**Problem requirements**
Scan the lines below for the string "foundation" and copy every one that has it.

**Data for this exercise**
################
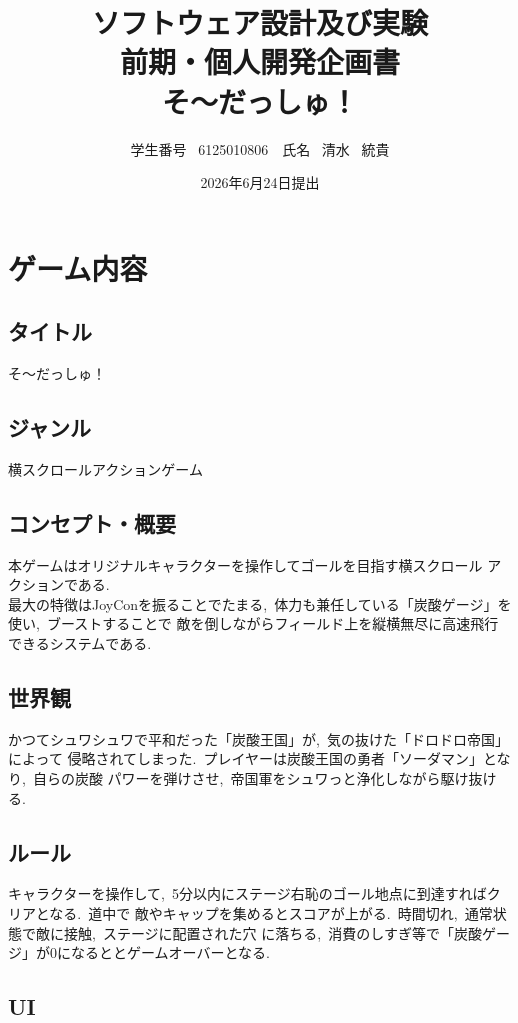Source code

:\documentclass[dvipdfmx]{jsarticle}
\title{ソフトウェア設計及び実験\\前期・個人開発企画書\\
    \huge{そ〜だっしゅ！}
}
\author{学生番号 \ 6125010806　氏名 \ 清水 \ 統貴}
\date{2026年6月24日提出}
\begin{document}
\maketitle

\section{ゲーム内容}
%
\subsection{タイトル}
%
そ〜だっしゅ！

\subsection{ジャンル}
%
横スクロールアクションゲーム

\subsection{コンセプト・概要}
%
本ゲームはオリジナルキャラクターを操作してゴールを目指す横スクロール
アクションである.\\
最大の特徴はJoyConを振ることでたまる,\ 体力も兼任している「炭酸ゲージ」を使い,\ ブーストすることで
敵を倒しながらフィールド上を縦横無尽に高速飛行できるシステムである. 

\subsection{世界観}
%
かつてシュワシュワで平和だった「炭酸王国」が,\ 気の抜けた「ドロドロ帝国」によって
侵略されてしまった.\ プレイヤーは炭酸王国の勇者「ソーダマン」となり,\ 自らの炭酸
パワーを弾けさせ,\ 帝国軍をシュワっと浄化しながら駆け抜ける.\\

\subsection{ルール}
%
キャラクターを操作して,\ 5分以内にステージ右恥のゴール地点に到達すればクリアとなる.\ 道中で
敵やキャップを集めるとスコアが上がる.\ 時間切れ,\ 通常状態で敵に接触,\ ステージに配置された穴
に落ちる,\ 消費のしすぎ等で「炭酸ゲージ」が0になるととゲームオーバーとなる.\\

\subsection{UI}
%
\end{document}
################
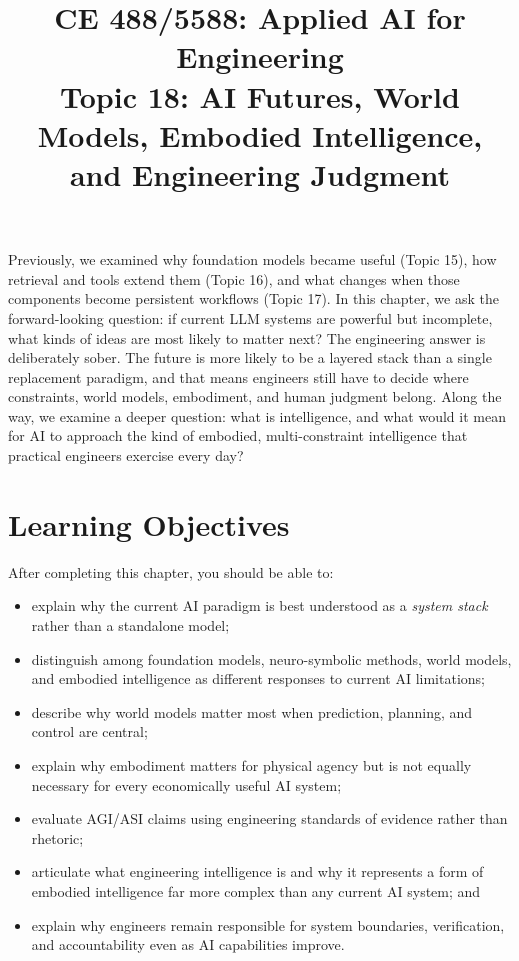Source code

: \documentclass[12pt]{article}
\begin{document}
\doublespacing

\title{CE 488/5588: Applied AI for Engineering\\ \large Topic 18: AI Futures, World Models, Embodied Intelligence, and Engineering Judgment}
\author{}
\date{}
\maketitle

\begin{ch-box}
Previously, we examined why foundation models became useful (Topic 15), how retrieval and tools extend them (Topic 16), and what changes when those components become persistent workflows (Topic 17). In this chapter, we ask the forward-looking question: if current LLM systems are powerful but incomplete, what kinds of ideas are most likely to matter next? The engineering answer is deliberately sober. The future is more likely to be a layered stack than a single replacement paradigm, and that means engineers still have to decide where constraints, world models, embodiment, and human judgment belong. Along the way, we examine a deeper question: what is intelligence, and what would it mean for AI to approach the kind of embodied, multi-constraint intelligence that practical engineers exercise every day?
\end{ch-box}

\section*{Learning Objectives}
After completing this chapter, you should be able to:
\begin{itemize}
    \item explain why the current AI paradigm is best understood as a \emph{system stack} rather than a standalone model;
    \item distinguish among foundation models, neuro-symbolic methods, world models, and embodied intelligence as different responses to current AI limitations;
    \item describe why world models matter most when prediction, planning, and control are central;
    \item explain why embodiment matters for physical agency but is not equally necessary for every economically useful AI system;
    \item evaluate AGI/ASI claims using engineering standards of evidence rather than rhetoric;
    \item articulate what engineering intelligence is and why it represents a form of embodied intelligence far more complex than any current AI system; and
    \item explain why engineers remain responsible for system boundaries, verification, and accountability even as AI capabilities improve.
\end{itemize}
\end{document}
################
**Response**
Previously, we examined why foundation models became useful (Topic 15), how retrieval and tools extend them (Topic 16), and what changes when those components become persistent workflows (Topic 17). In this chapter, we ask the forward-looking question: if current LLM systems are powerful but incomplete, what kinds of ideas are most likely to matter next? The engineering answer is deliberately sober. The future is more likely to be a layered stack than a single replacement paradigm, and that means engineers still have to decide where constraints, world models, embodiment, and human judgment belong. Along the way, we examine a deeper question: what is intelligence, and what would it mean for AI to approach the kind of embodied, multi-constraint intelligence that practical engineers exercise every day?
    \item distinguish among foundation models, neuro-symbolic methods, world models, and embodied intelligence as different responses to current AI limitations;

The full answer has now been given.